===== DATA RECORDS =====

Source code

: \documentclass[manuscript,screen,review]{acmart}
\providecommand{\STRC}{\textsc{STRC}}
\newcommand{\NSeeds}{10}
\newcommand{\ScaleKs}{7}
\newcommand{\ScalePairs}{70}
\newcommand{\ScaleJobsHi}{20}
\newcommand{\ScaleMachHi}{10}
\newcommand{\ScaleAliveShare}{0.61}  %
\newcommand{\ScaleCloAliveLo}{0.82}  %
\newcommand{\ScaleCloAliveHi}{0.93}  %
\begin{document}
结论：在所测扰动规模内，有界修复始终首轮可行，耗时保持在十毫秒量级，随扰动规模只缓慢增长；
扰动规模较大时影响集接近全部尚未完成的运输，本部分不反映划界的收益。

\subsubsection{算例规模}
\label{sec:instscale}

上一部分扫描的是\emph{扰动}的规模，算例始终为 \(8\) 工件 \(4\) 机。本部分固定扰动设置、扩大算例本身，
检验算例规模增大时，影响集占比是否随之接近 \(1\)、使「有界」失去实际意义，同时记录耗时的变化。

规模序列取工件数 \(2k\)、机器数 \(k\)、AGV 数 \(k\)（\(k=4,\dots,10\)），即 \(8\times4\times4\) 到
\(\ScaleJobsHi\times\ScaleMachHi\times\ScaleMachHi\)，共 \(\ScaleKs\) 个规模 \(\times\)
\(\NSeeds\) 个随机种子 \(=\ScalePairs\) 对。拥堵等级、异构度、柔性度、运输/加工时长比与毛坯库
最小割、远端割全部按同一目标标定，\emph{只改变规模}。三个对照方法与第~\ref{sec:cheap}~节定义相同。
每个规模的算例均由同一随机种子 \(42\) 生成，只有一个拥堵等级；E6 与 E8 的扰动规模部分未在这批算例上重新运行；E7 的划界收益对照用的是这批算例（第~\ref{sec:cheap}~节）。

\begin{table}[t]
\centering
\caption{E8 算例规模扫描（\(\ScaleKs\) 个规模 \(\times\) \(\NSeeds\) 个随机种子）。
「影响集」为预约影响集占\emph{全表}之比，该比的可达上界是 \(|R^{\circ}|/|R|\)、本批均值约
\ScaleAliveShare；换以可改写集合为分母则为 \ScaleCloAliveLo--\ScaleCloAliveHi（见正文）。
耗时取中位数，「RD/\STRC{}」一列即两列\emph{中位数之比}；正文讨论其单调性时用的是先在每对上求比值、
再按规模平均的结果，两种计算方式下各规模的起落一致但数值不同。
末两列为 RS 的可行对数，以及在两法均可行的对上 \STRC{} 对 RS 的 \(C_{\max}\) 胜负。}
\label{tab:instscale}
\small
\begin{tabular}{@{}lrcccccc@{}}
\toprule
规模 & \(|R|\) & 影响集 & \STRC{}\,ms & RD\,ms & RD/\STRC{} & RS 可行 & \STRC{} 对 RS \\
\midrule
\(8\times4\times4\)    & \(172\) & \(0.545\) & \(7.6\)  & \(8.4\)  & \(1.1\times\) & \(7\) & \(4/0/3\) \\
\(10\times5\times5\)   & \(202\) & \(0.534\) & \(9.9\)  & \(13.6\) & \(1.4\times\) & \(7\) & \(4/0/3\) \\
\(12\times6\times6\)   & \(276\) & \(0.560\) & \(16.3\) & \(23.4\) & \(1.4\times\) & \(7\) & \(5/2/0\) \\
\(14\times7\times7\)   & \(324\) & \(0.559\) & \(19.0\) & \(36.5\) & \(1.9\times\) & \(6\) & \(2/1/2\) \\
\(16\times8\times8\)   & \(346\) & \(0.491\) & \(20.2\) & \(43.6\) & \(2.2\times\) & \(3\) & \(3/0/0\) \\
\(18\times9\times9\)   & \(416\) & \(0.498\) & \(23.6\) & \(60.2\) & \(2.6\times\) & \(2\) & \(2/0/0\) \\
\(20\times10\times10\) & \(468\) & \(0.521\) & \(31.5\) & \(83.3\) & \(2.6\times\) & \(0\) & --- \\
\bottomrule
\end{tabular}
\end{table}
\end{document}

=====

Go line by line through the data above and report each one that holds the string "ScalePairs".

\newcommand{\ScalePairs}{70}
\(\NSeeds\) 个随机种子 \(=\ScalePairs\) 对。拥堵等级、异构度、柔性度、运输/加工时长比与毛坯库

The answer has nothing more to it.